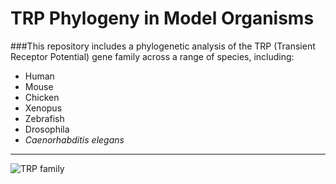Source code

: # TRP Phylogeny in Model Organisms

###This repository includes a phylogenetic analysis of the TRP (Transient Receptor Potential) gene family across a range of species, including:

- Human  
- Mouse  
- Chicken  
- Xenopus  
- Zebrafish  
- Drosophila  
- _Caenorhabditis elegans_
  
----------------------------

![TRP family](![image](https://github.com/user-attachments/assets/60e97f7d-5214-4cfb-b870-58e934d21c27)
)
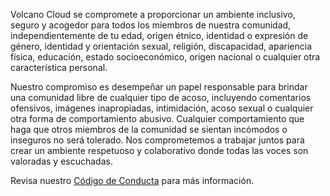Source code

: Volcano Cloud se compromete a proporcionar un ambiente inclusivo, seguro y acogedor para todos los miembros de nuestra comunidad, independientemente de tu edad, origen étnico, identidad o expresión de género, identidad y orientación sexual, religión, discapacidad, apariencia física, educación, estado socioeconómico, origen nacional o cualquier otra característica personal.

Nuestro compromiso es desempeñar un papel responsable para brindar una comunidad libre de cualquier tipo de acoso, incluyendo comentarios ofensivos, imágenes inapropiadas, intimidación, acoso sexual o cualquier otra forma de comportamiento abusivo. Cualquier comportamiento que haga que otros miembros de la comunidad se sientan incómodos o inseguros no será tolerado. Nos comprometemos a trabajar juntos para crear un ambiente respetuoso y colaborativo donde todas las voces son valoradas y escuchadas.

Revisa nuestro [Código de Conducta](https://volcanocloud.org/conducta) para más información.

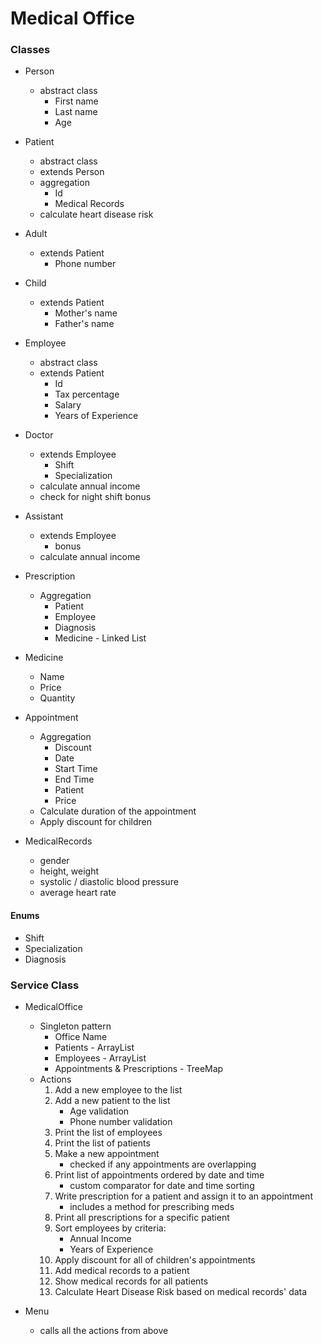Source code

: # **Medical Office**
### Classes

* Person
    * abstract class
        - First name
        - Last name
        - Age

* Patient
    * abstract class
    * extends Person
    * aggregation
        - Id
        - Medical Records
    * calculate heart disease risk

* Adult
    * extends Patient
        - Phone number

* Child
    * extends Patient
        - Mother's name
        - Father's name

* Employee
    * abstract class
    * extends Patient
        - Id
        - Tax percentage
        - Salary
        - Years of Experience

* Doctor
    * extends Employee
        - Shift
        - Specialization
    * calculate annual income
    * check for night shift bonus

* Assistant
    * extends Employee
        - bonus
    * calculate annual income

* Prescription
    * Aggregation
        - Patient
        - Employee
        - Diagnosis
        - Medicine - Linked List

* Medicine
    * Name
    * Price
    * Quantity

* Appointment
    * Aggregation
        * Discount
        * Date
        * Start Time
        * End Time
        * Patient
        * Price
    * Calculate duration of the appointment
    * Apply discount for children

* MedicalRecords
    * gender
    * height, weight
    * systolic / diastolic blood pressure
    * average heart rate

#### Enums
* Shift
* Specialization
* Diagnosis

### Service Class
* MedicalOffice
    * Singleton pattern
        * Office Name
        * Patients - ArrayList
        * Employees - ArrayList
        * Appointments & Prescriptions - TreeMap
    * Actions
        1. Add a new employee to the list
        2. Add a new patient to the list
            - Age validation
            - Phone number validation
        3. Print the list of employees
        4. Print the list of patients
        5. Make a new appointment
            - checked if any appointments are overlapping
        6. Print list of appointments ordered by date and time
            - custom comparator for date and time sorting
        7. Write prescription for a patient and assign it to an appointment
            - includes a method for prescribing meds
        8. Print all prescriptions for a specific patient
        9. Sort employees by criteria:
            - Annual Income
            - Years of Experience
        10. Apply discount for all of children's appointments
        11. Add medical records to a patient
        12. Show medical records for all patients
        13. Calculate Heart Disease Risk based on medical records' data

* Menu
    * calls all the actions from above 

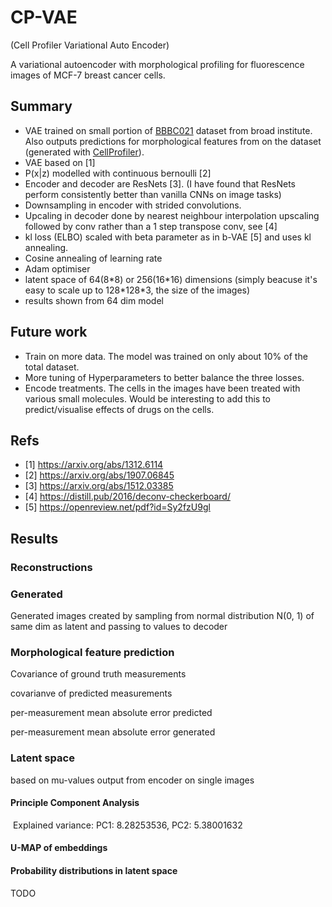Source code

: # CP-VAE
(Cell Profiler Variational Auto Encoder)

A variational autoencoder with morphological profiling for fluorescence images of MCF-7 breast cancer cells.

## Summary
* VAE trained on small portion of <a href="https://bbbc.broadinstitute.org/BBBC021">BBBC021</a> dataset from broad institute. Also outputs predictions for morphological features from on the dataset (generated with <a href="https://cellprofiler.org/">CellProfiler</a>).
* VAE based on [1]
* P(x|z) modelled with continuous bernoulli [2]
* Encoder and decoder are ResNets [3]. (I have found that ResNets perform consistently better than vanilla CNNs on image tasks)
* Downsampling in encoder with strided convolutions.
* Upcaling in decoder done by nearest neighbour interpolation upscaling followed by conv rather than a 1 step transpose conv, see [4]
* kl loss (ELBO) scaled with beta parameter as in b-VAE [5] and uses kl annealing.
* Cosine annealing of learning rate
* Adam optimiser
* latent space of 64(8\*8) or 256(16\*16) dimensions (simply beacuse it's easy to scale up to 128\*128\*3, the size of the images)
* results shown from 64 dim model


## Future work
* Train on more data. The model was trained on only about 10% of the total dataset.
* More tuning of Hyperparameters to better balance the three losses.
* Encode treatments. The cells in the images have been treated with various small molecules. Would be interesting to add this to predict/visualise effects of drugs on the cells.

## Refs
* [1] https://arxiv.org/abs/1312.6114
* [2] https://arxiv.org/abs/1907.06845
* [3] https://arxiv.org/abs/1512.03385
* [4] https://distill.pub/2016/deconv-checkerboard/
* [5] https://openreview.net/pdf?id=Sy2fzU9gl

## Results
### Reconstructions
### Generated
Generated images created by sampling from normal distribution N(0, 1) of same dim as latent and passing to values to decoder
### Morphological feature prediction
Covariance of ground truth measurements

covarianve of predicted measurements

per-measurement mean absolute error predicted

per-measurement mean absolute error generated

### Latent space
based on mu-values output from encoder on single images


#### Principle Component Analysis
<img>
Explained variance: PC1: 8.28253536, PC2: 5.38001632
<img>

#### U-MAP of embeddings


#### Probability distributions in latent space
TODO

#####

* [Work item] Please retype the records above exactly, leaving every image out.

* [Answer box]
Source code

: # TRP Phylogeny in Model Organisms

###This repository includes a phylogenetic analysis of the TRP (Transient Receptor Potential) gene family across a range of species, including:

- Human  
- Mouse  
- Chicken  
- Xenopus  
- Zebrafish  
- Drosophila  
- _Caenorhabditis elegans_
  
----------------------------

![TRP family](![image](https://github.com/user-attachments/assets/60e97f7d-5214-4cfb-b870-58e934d21c27)
)
Source code

: Volcano Cloud se compromete a proporcionar un ambiente inclusivo, seguro y acogedor para todos los miembros de nuestra comunidad, independientemente de tu edad, origen étnico, identidad o expresión de género, identidad y orientación sexual, religión, discapacidad, apariencia física, educación, estado socioeconómico, origen nacional o cualquier otra característica personal.

Nuestro compromiso es desempeñar un papel responsable para brindar una comunidad libre de cualquier tipo de acoso, incluyendo comentarios ofensivos, imágenes inapropiadas, intimidación, acoso sexual o cualquier otra forma de comportamiento abusivo. Cualquier comportamiento que haga que otros miembros de la comunidad se sientan incómodos o inseguros no será tolerado. Nos comprometemos a trabajar juntos para crear un ambiente respetuoso y colaborativo donde todas las voces son valoradas y escuchadas.

Revisa nuestro [Código de Conducta](https://volcanocloud.org/conducta) para más información.

Source code

: # **Medical Office**
### Classes

* Person
    * abstract class
        - First name
        - Last name
        - Age

* Patient
    * abstract class
    * extends Person
    * aggregation
        - Id
        - Medical Records
    * calculate heart disease risk

* Adult
    * extends Patient
        - Phone number

* Child
    * extends Patient
        - Mother's name
        - Father's name

* Employee
    * abstract class
    * extends Patient
        - Id
        - Tax percentage
        - Salary
        - Years of Experience

* Doctor
    * extends Employee
        - Shift
        - Specialization
    * calculate annual income
    * check for night shift bonus

* Assistant
    * extends Employee
        - bonus
    * calculate annual income

* Prescription
    * Aggregation
        - Patient
        - Employee
        - Diagnosis
        - Medicine - Linked List

* Medicine
    * Name
    * Price
    * Quantity

* Appointment
    * Aggregation
        * Discount
        * Date
        * Start Time
        * End Time
        * Patient
        * Price
    * Calculate duration of the appointment
    * Apply discount for children

* MedicalRecords
    * gender
    * height, weight
    * systolic / diastolic blood pressure
    * average heart rate

#### Enums
* Shift
* Specialization
* Diagnosis

### Service Class
* MedicalOffice
    * Singleton pattern
        * Office Name
        * Patients - ArrayList
        * Employees - ArrayList
        * Appointments & Prescriptions - TreeMap
    * Actions
        1. Add a new employee to the list
        2. Add a new patient to the list
            - Age validation
            - Phone number validation
        3. Print the list of employees
        4. Print the list of patients
        5. Make a new appointment
            - checked if any appointments are overlapping
        6. Print list of appointments ordered by date and time
            - custom comparator for date and time sorting
        7. Write prescription for a patient and assign it to an appointment
            - includes a method for prescribing meds
        8. Print all prescriptions for a specific patient
        9. Sort employees by criteria:
            - Annual Income
            - Years of Experience
        10. Apply discount for all of children's appointments
        11. Add medical records to a patient
        12. Show medical records for all patients
        13. Calculate Heart Disease Risk based on medical records' data

* Menu
    * calls all the actions from above 

Source code

: # CP-VAE
(Cell Profiler Variational Auto Encoder)

A variational autoencoder with morphological profiling for fluorescence images of MCF-7 breast cancer cells.

## Summary
* VAE trained on small portion of <a href="https://bbbc.broadinstitute.org/BBBC021">BBBC021</a> dataset from broad institute. Also outputs predictions for morphological features from on the dataset (generated with <a href="https://cellprofiler.org/">CellProfiler</a>).
* VAE based on [1]
* P(x|z) modelled with continuous bernoulli [2]
* Encoder and decoder are ResNets [3]. (I have found that ResNets perform consistently better than vanilla CNNs on image tasks)
* Downsampling in encoder with strided convolutions.
* Upcaling in decoder done by nearest neighbour interpolation upscaling followed by conv rather than a 1 step transpose conv, see [4]
* kl loss (ELBO) scaled with beta parameter as in b-VAE [5] and uses kl annealing.
* Cosine annealing of learning rate
* Adam optimiser
* latent space of 64(8\*8) or 256(16\*16) dimensions (simply beacuse it's easy to scale up to 128\*128\*3, the size of the images)
* results shown from 64 dim model


## Future work
* Train on more data. The model was trained on only about 10% of the total dataset.
* More tuning of Hyperparameters to better balance the three losses.
* Encode treatments. The cells in the images have been treated with various small molecules. Would be interesting to add this to predict/visualise effects of drugs on the cells.

## Refs
* [1] https://arxiv.org/abs/1312.6114
* [2] https://arxiv.org/abs/1907.06845
* [3] https://arxiv.org/abs/1512.03385
* [4] https://distill.pub/2016/deconv-checkerboard/
* [5] https://openreview.net/pdf?id=Sy2fzU9gl

## Results
### Reconstructions
### Generated
Generated images created by sampling from normal distribution N(0, 1) of same dim as latent and passing to values to decoder
### Morphological feature prediction
Covariance of ground truth measurements

covarianve of predicted measurements

per-measurement mean absolute error predicted

per-measurement mean absolute error generated

### Latent space
based on mu-values output from encoder on single images


#### Principle Component Analysis
<img>
Explained variance: PC1: 8.28253536, PC2: 5.38001632
<img>

#### U-MAP of embeddings


#### Probability distributions in latent space
TODO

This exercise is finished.